Work instructions: Please repeat the lines below, exactly and only, from the one that holds "áreas relacionadas con" through the one that holds "tecnología) \\".
* * * * *
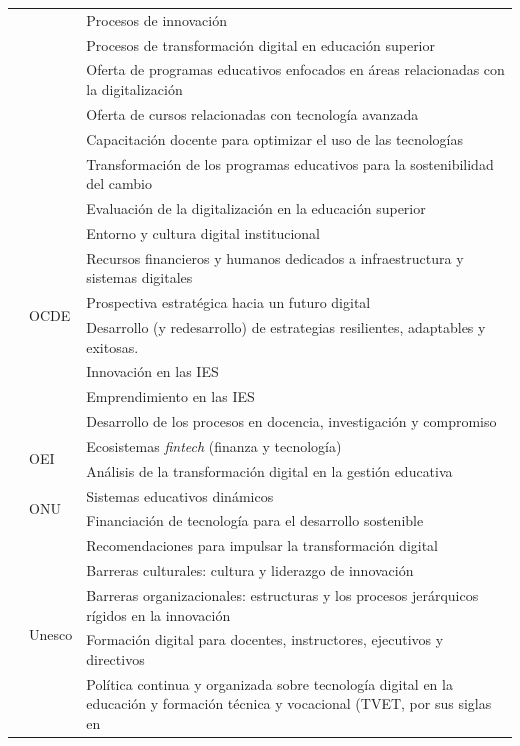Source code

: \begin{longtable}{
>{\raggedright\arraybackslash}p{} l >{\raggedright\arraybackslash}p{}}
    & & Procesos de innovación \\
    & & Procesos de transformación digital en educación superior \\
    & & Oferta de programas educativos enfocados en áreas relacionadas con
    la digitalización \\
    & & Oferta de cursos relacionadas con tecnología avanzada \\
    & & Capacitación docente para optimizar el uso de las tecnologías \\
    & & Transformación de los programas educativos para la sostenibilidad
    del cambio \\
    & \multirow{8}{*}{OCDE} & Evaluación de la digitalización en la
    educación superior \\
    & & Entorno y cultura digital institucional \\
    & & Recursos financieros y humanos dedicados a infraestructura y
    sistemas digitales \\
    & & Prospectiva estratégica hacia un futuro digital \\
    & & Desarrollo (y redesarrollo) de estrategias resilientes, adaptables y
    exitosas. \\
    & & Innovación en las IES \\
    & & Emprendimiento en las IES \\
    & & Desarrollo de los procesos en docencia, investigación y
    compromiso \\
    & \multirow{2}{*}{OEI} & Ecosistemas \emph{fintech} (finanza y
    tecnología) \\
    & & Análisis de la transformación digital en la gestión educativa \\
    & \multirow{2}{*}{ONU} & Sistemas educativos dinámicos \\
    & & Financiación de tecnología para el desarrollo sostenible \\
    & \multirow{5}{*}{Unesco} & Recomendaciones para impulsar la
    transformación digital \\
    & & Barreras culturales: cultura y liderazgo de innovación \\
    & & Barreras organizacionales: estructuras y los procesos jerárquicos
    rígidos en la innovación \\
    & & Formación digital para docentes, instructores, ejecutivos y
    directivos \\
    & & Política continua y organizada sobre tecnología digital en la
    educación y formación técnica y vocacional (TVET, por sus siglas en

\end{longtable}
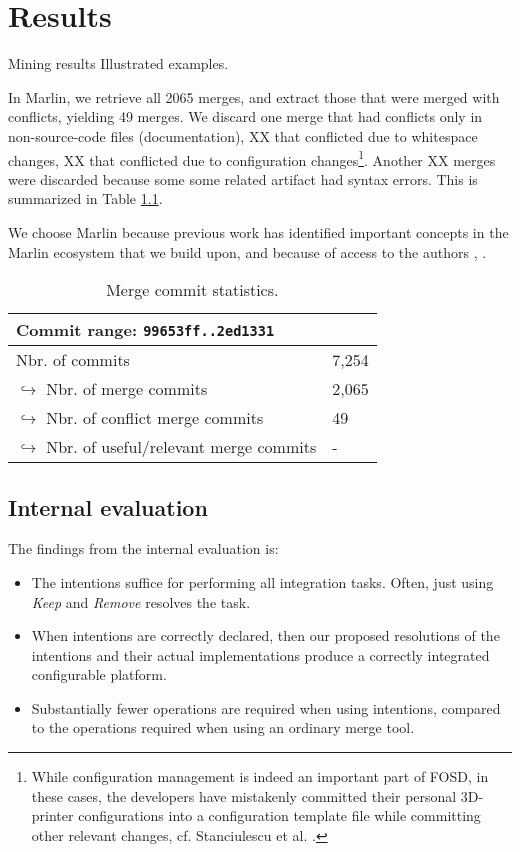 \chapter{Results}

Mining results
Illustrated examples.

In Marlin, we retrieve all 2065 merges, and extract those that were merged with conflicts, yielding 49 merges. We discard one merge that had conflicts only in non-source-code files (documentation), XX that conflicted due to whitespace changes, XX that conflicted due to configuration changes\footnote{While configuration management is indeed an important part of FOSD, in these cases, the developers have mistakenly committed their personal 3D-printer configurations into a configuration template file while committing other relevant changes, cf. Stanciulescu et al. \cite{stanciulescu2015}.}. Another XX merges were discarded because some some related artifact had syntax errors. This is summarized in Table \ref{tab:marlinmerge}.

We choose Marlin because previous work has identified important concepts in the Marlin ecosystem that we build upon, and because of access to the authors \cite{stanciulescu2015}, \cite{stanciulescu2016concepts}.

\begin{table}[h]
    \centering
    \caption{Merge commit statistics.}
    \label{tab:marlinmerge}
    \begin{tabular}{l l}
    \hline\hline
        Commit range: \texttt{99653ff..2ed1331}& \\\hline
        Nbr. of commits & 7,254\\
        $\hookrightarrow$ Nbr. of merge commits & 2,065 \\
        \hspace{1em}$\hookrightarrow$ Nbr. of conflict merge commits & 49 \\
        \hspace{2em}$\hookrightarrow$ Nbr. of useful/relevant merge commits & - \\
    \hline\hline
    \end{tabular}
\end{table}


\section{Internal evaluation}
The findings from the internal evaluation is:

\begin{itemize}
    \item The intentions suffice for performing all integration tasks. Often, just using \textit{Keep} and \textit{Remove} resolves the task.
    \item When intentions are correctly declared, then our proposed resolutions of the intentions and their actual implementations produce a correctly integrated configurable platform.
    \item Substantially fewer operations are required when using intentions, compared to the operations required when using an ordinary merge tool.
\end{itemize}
* * * * *
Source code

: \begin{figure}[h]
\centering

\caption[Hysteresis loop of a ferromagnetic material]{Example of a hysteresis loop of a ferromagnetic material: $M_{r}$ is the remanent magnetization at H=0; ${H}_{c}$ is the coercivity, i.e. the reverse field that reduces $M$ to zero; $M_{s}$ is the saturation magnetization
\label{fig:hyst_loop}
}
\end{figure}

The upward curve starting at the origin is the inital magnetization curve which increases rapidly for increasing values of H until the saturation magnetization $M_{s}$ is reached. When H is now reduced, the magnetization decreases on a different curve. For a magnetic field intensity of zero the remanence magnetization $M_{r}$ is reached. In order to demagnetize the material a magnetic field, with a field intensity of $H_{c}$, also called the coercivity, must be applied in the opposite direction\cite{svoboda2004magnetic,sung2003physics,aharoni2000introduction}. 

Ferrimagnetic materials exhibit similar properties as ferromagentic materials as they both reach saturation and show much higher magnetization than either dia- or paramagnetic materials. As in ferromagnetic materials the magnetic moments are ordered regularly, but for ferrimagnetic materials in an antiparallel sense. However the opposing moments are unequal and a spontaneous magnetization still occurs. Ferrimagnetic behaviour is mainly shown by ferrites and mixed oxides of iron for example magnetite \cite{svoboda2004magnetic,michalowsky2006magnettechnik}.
* * * * *
Exercise output:
    & & Oferta de programas educativos enfocados en áreas relacionadas con
    la digitalización \\
    & & Oferta de cursos relacionadas con tecnología avanzada \\
    & & Capacitación docente para optimizar el uso de las tecnologías \\
    & & Transformación de los programas educativos para la sostenibilidad
    del cambio \\
    & \multirow{8}{*}{OCDE} & Evaluación de la digitalización en la
    educación superior \\
    & & Entorno y cultura digital institucional \\
    & & Recursos financieros y humanos dedicados a infraestructura y
    sistemas digitales \\
    & & Prospectiva estratégica hacia un futuro digital \\
    & & Desarrollo (y redesarrollo) de estrategias resilientes, adaptables y
    exitosas. \\
    & & Innovación en las IES \\
    & & Emprendimiento en las IES \\
    & & Desarrollo de los procesos en docencia, investigación y
    compromiso \\
    & \multirow{2}{*}{OEI} & Ecosistemas \emph{fintech} (finanza y
    tecnología) \\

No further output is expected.